Intuition Wanted: Why Define Integrals Component-Wise
Addition, subtraction, scalar multiplication, scalar division, limits, and differentiation all act component-wise on vectors. You would need a good reason to make integration inconsistent with those!
For the "deeper level": However we define integration of vectors, we want it to be:
- Linear, $\int(a+b)=\int a+\int b$
- Covariant with vector space isomorphisms, $\int T f=T\int f$.
- Consistent with the usual embedding of $\mathbb R$ in $\mathbb R^n$, $\int (f, 0, 0, \ldots)=(\int f, 0, 0, \ldots)$.
These axioms force it to act component-wise.
The Riemann Integral, say, is based on sums.

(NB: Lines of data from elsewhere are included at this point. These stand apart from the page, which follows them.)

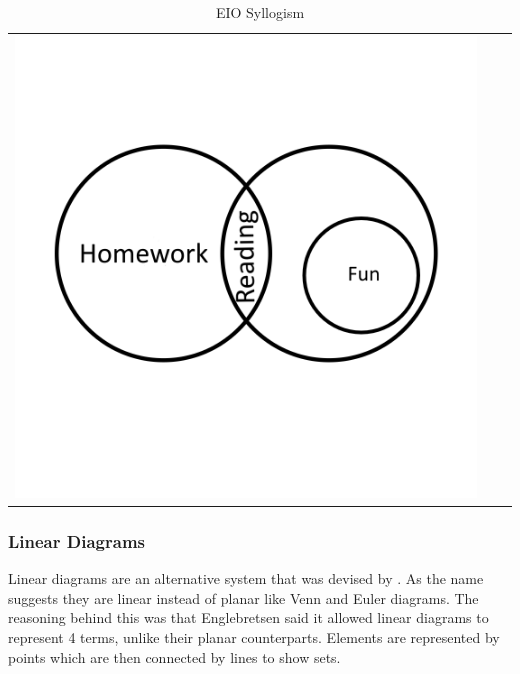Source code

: \documentclass[12pt,a4paper]{report}
\begin{document}
\begin{table}[h!]
\begin{tabular}{  c  c  c }
\begin{minipage}{.22\textwidth}
      \includegraphics[width=\textwidth]{EulerSomeReadingIsNotFun3}
    \end{minipage}
    \\
  \end{tabular}
  \caption{EIO Syllogism}\label{tbl:eulerHomework}
\end{table}
\FloatBarrier


\subsubsection{Linear Diagrams}
Linear diagrams are an alternative system that was devised by \cite{englebretsen1991}. As the name suggests they are linear instead of planar like Venn and Euler diagrams. The reasoning behind this was that Englebretsen said it allowed linear diagrams to represent 4 terms, unlike their planar counterparts. Elements are represented by points which are then connected by lines to show sets.
\end{document}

The sums of vectors are defined component-wise. And different norms on $\mathbb R$ are topologically equivalent. Therefore, this is the exact thing you would end up with anyway for Riemann integrals if you defined them by analogy instead of component-wise explicitly.
On a much more general level, considering sets, mapping into a product $f:A\to B\times C$ is essentially really just two mapping $f_B:A\to B$ and $f_C:A\to C$. Similarly, mapping out of a disjoint union of sets is just two functions. This extends to products of more than two things and in particular to functions to $\mathbb R^n$. This phenomenon justifies the reduction you mention. It is a categorical observation valid in many different contexts.